Frankly, I can't think of any other way to solve this.  I think it's possible that an exponential array function can do this, but it would be the sum of two array functions (to handle the range transposition).
Avatar of jblaha

ASKER

Rgonzo1971 Thanks for the suggestion.  Perhaps I can use that code as a backup, but I prefer not to use VBA if at all possible.

Glenn, Do you have a solution for calculating the data in a single cell if there is no kink in the table.  A half-way there solution would be for me to straighten out the table, but not have to do all the interim calcs.

What is getting me is how to get the formula to create a series of compounding products that it can then sum.  I can get the compounded number for any single column along the columns without calculating the prior columns by using an array formula such as:

{=PRODUCT(1-[DYNAMIC RANGE]/1000)}

Where [DYNAMIC RANGE] could be a cell range defined with $ signs or maybe using the OFFSET function.

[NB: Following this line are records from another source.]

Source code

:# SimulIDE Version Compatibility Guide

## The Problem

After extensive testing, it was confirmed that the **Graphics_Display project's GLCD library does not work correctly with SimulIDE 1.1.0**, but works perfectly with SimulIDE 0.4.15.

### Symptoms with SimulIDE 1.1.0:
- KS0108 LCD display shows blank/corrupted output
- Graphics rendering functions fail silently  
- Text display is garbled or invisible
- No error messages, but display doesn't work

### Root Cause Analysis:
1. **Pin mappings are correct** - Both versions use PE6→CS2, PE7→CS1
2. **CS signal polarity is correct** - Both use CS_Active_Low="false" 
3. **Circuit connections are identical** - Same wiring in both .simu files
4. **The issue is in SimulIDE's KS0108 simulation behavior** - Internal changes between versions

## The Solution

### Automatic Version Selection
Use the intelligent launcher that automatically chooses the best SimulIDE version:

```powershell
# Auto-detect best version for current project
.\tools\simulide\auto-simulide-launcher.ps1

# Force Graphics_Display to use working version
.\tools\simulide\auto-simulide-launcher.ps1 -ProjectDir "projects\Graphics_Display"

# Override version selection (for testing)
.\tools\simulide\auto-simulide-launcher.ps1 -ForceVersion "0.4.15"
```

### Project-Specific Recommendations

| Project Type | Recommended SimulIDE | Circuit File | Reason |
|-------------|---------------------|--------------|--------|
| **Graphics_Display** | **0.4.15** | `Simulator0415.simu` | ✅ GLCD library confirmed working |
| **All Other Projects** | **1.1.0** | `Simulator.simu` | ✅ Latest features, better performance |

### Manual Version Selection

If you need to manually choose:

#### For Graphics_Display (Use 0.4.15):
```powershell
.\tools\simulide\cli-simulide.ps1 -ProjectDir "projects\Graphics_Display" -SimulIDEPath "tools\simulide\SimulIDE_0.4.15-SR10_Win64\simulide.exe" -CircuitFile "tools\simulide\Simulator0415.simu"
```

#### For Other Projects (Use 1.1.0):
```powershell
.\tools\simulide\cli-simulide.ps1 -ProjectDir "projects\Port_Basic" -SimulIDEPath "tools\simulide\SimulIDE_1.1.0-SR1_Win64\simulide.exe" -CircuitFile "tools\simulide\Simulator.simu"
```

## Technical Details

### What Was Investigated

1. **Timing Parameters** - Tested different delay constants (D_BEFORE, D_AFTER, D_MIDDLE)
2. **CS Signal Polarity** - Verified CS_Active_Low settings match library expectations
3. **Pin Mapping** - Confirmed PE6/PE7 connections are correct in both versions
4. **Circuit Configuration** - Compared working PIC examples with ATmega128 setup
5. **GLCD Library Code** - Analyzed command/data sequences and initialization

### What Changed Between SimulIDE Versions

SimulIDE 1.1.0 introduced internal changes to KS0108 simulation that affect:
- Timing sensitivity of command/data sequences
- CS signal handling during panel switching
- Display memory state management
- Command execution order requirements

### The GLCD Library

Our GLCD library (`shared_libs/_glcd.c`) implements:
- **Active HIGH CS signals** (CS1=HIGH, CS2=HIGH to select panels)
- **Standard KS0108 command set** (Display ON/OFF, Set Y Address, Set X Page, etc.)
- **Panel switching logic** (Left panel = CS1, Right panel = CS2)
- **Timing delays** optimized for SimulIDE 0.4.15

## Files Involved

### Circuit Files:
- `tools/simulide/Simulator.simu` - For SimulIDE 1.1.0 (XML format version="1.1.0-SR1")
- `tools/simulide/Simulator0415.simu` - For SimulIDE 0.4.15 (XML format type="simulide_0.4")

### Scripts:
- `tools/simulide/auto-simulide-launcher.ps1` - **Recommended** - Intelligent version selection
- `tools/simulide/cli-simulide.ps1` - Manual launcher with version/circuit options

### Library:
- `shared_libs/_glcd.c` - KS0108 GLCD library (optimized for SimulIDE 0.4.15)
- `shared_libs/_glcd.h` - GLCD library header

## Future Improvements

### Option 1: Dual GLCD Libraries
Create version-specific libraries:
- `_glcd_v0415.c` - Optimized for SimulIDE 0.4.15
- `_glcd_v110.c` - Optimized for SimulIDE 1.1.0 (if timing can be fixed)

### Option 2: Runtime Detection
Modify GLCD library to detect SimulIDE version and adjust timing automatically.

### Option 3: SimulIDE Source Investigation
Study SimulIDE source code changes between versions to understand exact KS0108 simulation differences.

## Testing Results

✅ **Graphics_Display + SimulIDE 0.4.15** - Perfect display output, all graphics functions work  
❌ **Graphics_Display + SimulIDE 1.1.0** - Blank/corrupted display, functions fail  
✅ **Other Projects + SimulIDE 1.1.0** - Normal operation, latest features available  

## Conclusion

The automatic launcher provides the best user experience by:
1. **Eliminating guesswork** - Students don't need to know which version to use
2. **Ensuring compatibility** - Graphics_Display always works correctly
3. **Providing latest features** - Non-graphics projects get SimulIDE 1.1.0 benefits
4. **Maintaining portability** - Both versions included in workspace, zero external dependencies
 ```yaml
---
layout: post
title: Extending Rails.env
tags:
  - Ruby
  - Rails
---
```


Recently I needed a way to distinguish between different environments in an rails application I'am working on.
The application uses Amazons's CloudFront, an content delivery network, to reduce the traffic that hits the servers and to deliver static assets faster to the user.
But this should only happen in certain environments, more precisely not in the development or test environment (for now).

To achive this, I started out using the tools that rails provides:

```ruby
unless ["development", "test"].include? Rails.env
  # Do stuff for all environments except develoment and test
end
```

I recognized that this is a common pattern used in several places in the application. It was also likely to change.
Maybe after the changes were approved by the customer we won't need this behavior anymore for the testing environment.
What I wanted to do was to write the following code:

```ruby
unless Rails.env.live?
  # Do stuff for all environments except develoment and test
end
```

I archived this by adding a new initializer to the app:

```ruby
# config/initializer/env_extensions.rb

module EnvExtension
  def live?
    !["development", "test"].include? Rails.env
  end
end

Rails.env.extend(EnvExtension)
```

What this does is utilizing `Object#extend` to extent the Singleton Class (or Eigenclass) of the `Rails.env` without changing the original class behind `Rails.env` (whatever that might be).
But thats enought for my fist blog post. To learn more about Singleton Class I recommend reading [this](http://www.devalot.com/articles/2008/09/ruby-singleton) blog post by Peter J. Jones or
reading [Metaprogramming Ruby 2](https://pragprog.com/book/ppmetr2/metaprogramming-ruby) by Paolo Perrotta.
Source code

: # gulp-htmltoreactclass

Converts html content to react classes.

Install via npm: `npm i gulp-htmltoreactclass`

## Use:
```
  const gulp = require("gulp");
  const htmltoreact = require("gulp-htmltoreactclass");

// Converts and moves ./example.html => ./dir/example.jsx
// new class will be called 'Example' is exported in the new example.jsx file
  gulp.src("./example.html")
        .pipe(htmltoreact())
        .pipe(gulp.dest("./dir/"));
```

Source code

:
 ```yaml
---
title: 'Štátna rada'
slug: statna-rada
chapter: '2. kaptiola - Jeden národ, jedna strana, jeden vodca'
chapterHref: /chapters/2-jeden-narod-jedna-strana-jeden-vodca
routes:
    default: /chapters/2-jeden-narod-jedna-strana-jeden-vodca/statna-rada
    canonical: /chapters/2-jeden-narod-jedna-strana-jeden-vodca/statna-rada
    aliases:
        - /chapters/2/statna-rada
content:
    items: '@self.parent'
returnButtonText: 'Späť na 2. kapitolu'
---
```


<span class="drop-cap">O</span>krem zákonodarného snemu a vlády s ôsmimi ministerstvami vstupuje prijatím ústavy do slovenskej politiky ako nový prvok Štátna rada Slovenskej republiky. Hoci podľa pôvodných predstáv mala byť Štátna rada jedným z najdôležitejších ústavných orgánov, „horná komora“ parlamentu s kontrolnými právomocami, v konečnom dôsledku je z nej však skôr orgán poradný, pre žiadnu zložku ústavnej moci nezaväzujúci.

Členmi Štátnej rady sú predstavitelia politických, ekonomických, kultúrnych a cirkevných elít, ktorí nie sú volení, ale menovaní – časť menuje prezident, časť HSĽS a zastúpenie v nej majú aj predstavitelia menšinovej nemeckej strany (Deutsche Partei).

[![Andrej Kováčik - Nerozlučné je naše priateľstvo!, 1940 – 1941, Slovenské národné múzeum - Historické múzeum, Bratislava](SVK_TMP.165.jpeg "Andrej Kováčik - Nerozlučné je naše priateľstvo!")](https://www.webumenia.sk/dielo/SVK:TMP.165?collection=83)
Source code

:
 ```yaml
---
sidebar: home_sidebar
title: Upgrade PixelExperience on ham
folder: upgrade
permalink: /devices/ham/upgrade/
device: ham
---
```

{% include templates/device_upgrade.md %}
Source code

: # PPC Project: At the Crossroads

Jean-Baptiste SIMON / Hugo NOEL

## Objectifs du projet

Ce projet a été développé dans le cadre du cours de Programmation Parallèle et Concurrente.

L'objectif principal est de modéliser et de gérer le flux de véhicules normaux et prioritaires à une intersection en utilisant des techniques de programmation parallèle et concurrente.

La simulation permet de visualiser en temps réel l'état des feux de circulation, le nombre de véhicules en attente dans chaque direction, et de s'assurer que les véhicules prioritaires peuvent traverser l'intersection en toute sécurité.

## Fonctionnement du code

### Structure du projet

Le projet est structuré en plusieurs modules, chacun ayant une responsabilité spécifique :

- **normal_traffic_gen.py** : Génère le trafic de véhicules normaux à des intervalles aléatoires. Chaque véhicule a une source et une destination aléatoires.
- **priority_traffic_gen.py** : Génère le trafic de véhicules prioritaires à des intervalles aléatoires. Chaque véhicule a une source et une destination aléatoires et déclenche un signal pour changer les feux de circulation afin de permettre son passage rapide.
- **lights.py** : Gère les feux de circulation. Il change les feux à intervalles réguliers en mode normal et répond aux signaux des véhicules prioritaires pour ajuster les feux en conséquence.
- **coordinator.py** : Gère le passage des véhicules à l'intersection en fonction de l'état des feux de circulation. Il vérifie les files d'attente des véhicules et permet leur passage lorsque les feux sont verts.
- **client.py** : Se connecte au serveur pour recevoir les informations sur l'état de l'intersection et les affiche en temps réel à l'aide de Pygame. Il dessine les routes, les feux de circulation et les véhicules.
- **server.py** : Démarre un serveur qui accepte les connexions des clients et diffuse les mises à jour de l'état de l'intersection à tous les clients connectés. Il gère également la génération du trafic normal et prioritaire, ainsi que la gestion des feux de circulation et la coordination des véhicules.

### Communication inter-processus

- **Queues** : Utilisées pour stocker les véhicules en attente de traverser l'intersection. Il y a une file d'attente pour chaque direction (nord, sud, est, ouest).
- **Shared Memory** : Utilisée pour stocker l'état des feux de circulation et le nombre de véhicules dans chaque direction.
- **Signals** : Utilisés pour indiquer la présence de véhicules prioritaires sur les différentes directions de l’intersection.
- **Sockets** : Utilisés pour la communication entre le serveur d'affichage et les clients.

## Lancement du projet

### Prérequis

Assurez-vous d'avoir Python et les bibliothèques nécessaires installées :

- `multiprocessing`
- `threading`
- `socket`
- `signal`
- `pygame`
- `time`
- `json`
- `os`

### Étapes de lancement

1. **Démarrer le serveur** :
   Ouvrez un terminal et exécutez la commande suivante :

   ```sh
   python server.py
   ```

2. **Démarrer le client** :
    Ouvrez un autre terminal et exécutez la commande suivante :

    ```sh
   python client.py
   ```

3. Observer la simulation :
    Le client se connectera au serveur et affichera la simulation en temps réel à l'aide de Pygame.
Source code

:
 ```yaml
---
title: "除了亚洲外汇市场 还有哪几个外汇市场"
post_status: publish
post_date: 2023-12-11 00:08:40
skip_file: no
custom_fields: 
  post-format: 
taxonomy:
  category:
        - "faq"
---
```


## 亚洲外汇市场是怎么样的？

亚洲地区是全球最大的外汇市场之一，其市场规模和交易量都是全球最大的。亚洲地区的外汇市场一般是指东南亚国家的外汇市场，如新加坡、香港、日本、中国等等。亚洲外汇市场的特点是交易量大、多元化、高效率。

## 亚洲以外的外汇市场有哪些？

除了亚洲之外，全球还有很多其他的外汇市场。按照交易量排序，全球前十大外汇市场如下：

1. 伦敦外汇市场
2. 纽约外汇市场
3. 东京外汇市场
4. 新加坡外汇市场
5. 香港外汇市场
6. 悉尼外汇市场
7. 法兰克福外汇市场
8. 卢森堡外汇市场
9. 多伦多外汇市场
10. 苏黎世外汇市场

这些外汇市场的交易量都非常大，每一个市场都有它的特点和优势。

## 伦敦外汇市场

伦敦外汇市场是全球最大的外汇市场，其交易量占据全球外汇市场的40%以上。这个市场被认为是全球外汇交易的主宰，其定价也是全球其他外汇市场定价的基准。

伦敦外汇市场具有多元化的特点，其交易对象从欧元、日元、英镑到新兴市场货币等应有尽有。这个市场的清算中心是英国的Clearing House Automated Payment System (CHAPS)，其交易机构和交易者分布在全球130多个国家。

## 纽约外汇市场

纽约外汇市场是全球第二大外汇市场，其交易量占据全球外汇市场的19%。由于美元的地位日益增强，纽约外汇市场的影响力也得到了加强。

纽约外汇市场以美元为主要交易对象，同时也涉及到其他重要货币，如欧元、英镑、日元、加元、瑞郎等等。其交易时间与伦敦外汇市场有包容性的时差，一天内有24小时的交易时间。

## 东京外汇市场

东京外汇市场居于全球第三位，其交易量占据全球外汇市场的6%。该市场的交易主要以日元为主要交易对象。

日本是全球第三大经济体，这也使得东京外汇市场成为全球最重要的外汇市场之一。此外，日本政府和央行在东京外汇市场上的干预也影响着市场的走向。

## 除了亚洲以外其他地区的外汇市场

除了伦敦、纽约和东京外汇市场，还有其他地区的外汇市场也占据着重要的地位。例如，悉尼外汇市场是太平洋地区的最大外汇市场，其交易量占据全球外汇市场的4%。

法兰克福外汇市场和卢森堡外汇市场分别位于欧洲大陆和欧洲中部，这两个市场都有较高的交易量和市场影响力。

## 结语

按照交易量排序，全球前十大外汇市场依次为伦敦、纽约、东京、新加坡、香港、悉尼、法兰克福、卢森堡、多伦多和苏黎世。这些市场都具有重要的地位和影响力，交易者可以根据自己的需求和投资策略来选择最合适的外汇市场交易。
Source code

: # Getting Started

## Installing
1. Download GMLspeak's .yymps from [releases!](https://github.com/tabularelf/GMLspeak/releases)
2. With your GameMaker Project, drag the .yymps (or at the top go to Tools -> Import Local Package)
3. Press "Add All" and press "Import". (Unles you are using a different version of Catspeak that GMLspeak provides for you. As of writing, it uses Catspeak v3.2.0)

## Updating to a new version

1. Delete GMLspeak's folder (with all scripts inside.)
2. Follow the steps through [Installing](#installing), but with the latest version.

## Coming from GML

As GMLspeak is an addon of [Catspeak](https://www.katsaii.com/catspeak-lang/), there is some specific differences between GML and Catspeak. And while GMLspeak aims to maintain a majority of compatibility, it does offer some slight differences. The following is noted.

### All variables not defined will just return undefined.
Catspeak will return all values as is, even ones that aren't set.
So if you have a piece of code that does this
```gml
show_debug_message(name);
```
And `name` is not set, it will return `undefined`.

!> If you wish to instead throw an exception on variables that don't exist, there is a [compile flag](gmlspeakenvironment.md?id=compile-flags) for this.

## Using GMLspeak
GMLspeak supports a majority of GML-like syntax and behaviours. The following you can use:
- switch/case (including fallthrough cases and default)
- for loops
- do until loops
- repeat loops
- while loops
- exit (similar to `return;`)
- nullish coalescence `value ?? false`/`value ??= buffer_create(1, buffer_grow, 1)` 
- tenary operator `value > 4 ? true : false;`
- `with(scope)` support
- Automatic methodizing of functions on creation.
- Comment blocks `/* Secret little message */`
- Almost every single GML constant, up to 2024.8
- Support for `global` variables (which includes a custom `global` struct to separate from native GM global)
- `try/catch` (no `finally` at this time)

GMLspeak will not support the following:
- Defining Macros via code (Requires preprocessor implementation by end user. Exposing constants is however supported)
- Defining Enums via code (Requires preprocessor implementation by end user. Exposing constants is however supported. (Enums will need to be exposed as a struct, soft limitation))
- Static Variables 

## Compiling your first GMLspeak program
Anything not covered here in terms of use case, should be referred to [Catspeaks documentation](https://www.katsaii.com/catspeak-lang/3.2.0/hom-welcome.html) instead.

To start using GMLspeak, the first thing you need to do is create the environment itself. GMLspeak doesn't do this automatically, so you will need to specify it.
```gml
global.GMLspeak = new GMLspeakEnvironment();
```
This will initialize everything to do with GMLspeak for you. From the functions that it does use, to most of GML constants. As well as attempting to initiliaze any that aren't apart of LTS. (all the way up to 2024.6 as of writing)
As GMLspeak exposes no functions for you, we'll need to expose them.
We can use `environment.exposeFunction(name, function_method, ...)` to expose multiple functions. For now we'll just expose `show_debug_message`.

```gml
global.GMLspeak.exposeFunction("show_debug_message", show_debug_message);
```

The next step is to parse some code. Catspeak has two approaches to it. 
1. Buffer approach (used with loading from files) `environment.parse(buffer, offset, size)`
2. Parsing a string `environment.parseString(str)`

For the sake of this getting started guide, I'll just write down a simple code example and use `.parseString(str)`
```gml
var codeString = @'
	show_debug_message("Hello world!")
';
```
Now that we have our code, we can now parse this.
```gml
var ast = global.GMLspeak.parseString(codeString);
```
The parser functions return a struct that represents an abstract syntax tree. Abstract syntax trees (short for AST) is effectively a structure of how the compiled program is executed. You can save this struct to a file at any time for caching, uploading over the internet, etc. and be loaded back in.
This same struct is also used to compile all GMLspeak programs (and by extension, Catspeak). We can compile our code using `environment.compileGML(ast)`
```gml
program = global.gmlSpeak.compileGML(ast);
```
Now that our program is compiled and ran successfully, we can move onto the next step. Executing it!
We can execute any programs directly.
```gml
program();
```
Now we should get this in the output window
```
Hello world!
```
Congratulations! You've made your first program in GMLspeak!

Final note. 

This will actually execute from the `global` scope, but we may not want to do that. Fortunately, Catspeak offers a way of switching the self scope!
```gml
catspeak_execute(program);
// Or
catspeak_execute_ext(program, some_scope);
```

But I can't get this to calculate all the prior compounded numbers in the prior columns and then sum them in that single cell.
I'm deferring to Rgonzo's solution; that's the cleanest way to go.  And it works very well (great coding, too).

The construction of the data in the first sheet makes it immensely difficult - if not impossible - to construct an array function to properly transpose into the compounding sum of products.